Acho que esse é o grande objetivo. Você conseguir fazer rir pessoas de idades, campos, mundos e classes diferentes. Mas no Brasil é um pouco mais difícil porque vivemos num país realmente fraturado. Por ideologias diferentes, por todo o tipo de fraturas, sobretudo políticas, mas também sociais. E isso reflete-se no humor. As pessoas não consomem o mesmo. Portugal inteiro vê o programa do Ricardo [Araújo Pereira]. O "Isto é gozar com quem trabalha" é o programa mais assistido de Portugal. E não estou a fazer merchandising da SIC, não é por estar aqui. O programa mais assistido do Brasil não vou saber qual é, mas certamente não é um programa de humor político, progressista, de esquerda. Essa é uma grande diferença. Eu não comunico com a população brasileira. Quem comunica de verdade com o Brasil profundo são os comediantes mais despolitizados. Não são nem “bolsonaristas”, eles não falam de política. Têm medo de perder contratos milionários, ou medo de perder o público que apoio Bolsonaro. Tendem a não ser politizados por uma questão de mercado. 

Achas que eles deviam tentar abordar mais esses assuntos?

Claro. Eu acho que é uma obrigação falar de política quando se mora num país que está a tender tão claramente para o fascismo. Não é uma questão de preferência. "Eu gosto de verde, o outro gosta de amarelo." Alguns falam isso, não é? "O que seria do azul se não gostassem do amarelo?" Se o azul for um fascista genocida é melhor que ninguém goste dele, é melhor que se fale disso. Comparar um sujeito com uma cor tão inofensiva quanto o azul ou o amarelo é uma coisa muito estúpida. Muito falsa sobretudo. Não tem a ver com isso. Sabem que ele é abjeto, mas acreditam que podem perder dinheiro, ou público, ou que os vão xingar nas redes sociais. As pessoas morrem de medo de ser xingadas nas redes sociais.

Li recentemente numa entrevista à revista Sábado que achas fascinante a questão dos limites do humor. Também vi que disseste à GQ que antes achavas que o politicamente correto era um entrave e que podia ser um gesto de coragem fazer certas piadas. Mas que viste que a coragem não é isso. Dizes: "A coragem não é ser racista. Não tem coragem nenhuma em perpetuar opressões milenares". Achas que uma piada só é racista na sua essência se for levada a sério e não for entendida como uma piada?
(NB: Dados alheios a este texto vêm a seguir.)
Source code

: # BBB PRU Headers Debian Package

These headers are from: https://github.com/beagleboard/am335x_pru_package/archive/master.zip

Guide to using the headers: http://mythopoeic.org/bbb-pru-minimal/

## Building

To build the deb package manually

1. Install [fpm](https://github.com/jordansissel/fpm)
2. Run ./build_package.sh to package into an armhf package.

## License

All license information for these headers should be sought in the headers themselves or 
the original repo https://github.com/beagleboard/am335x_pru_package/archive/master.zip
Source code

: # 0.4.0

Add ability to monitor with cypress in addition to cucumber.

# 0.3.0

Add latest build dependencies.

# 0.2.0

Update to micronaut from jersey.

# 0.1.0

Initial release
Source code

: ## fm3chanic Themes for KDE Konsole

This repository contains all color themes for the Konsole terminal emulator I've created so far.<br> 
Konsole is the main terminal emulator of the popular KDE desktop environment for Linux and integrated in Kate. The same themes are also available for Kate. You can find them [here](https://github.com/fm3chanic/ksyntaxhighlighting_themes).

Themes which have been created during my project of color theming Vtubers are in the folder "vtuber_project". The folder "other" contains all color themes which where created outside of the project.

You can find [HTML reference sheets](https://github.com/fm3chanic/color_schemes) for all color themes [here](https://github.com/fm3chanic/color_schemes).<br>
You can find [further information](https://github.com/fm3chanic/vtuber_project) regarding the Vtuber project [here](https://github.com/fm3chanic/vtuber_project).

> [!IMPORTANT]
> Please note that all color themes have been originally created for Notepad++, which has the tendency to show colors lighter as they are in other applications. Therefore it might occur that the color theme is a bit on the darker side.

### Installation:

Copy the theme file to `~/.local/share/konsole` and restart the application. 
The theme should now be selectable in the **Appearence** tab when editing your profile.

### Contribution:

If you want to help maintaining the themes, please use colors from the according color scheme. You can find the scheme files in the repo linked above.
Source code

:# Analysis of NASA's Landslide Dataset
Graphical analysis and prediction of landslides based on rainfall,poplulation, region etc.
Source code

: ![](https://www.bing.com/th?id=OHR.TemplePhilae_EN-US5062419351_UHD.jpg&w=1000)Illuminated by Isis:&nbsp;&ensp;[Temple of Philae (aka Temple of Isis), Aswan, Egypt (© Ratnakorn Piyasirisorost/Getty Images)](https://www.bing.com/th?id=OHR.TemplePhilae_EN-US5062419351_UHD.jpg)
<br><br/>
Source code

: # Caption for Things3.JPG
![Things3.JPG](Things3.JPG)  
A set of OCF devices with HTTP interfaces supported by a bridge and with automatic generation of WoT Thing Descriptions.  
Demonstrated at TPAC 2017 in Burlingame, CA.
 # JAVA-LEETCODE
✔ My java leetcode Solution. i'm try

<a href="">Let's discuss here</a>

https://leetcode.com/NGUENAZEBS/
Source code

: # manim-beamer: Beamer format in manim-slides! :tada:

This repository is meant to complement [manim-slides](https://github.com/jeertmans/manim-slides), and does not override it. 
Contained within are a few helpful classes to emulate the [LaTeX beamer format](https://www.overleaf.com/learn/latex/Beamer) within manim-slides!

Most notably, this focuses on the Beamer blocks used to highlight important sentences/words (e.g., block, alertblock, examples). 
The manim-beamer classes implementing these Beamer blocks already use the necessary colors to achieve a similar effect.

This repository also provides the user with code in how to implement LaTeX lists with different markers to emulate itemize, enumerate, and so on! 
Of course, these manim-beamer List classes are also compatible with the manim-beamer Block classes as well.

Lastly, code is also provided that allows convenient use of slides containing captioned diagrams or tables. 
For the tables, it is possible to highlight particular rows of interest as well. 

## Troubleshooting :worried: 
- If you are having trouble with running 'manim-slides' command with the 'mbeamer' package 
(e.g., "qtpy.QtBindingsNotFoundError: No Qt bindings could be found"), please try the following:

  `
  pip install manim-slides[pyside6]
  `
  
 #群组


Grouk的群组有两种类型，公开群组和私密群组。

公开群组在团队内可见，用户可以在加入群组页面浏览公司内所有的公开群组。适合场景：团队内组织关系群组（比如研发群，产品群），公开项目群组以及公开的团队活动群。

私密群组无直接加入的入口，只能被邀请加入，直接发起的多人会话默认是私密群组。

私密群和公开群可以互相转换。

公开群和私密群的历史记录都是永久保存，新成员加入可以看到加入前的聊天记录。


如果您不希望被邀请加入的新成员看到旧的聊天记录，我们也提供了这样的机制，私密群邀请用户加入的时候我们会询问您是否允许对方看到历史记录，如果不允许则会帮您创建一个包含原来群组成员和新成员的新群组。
Eu acho que não existe nada a princípio obrigatoriamente racista na essência. Sempre se tem de colocar em contexto. O Dave Chappelle quando faz piadas sobre negros está a ser racista? Eu acho que não, não só por ser negro, mas porque ali tem obviamente uma ironia por trás. É ótima a sua pergunta. Eu acho que o racismo e a homofobia têm muito a ver como a maneira como é percebida na sociedade. Acho que tem uma coisa especialmente perigosa no Brasil, que é diferente de Portugal. Aqui vive-se numa sociedade em que as coisas estão mais conquistadas, o estado de direito e a democracia estão mais conquistados. Mesmo a direita vai falar nos valores de abril. Em 1974 Portugal parou e disse assim: "Aquilo ali era uma merda. Vamos concordar que aquilo é muito ruim? Vamos seguir em frente?" Tem uma velha piada de um rabino que foi parar numa ilha deserta e que construiu duas sinagogas, cada uma de um lado da praia. Trinta anos depois foram buscá-lo e estava lá sozinho com duas sinagogas. "Só uma pergunta, em trinta anos, porque é que você fez duas sinagogas?" Ele falou: "Porque naquela lá eu não vou.” Tem algo sobre isto em Portugal em relação ao regime salazarista. Vocês não sabem o que são nem o que querem ser como país, mas a imensa maioria da população concorda que naquele lado vocês não vão. O Brasil não chegou a esse consenso, não houve esse consenso de que a ditadura militar era ruim. Não há um consenso de que tortura é ruim. Então, você fazer uma piada onde há consenso é uma coisa, fazer onde não há é outra. Eu acho que no Brasil o racismo é uma chaga e uma ferida muito aberta ainda. O racismo existe talvez igual ou mais forte que em Portugal, mas o essencial é que lá mata milhares de pessoas por ano e encarcera. Quinhentas mil pessoas negras estão presas. Você vai fazer piada com isso? Boa sorte, vai ser muito difícil você conseguir ser engraçado sobretudo. Independentemente de ser crime ou não, acho que você não vai conseguir ter graça. 

João Pedro Morais

O simples facto de fazer uma piada sobre isso já causa algum confrangimento, é isso? Basta mencionar?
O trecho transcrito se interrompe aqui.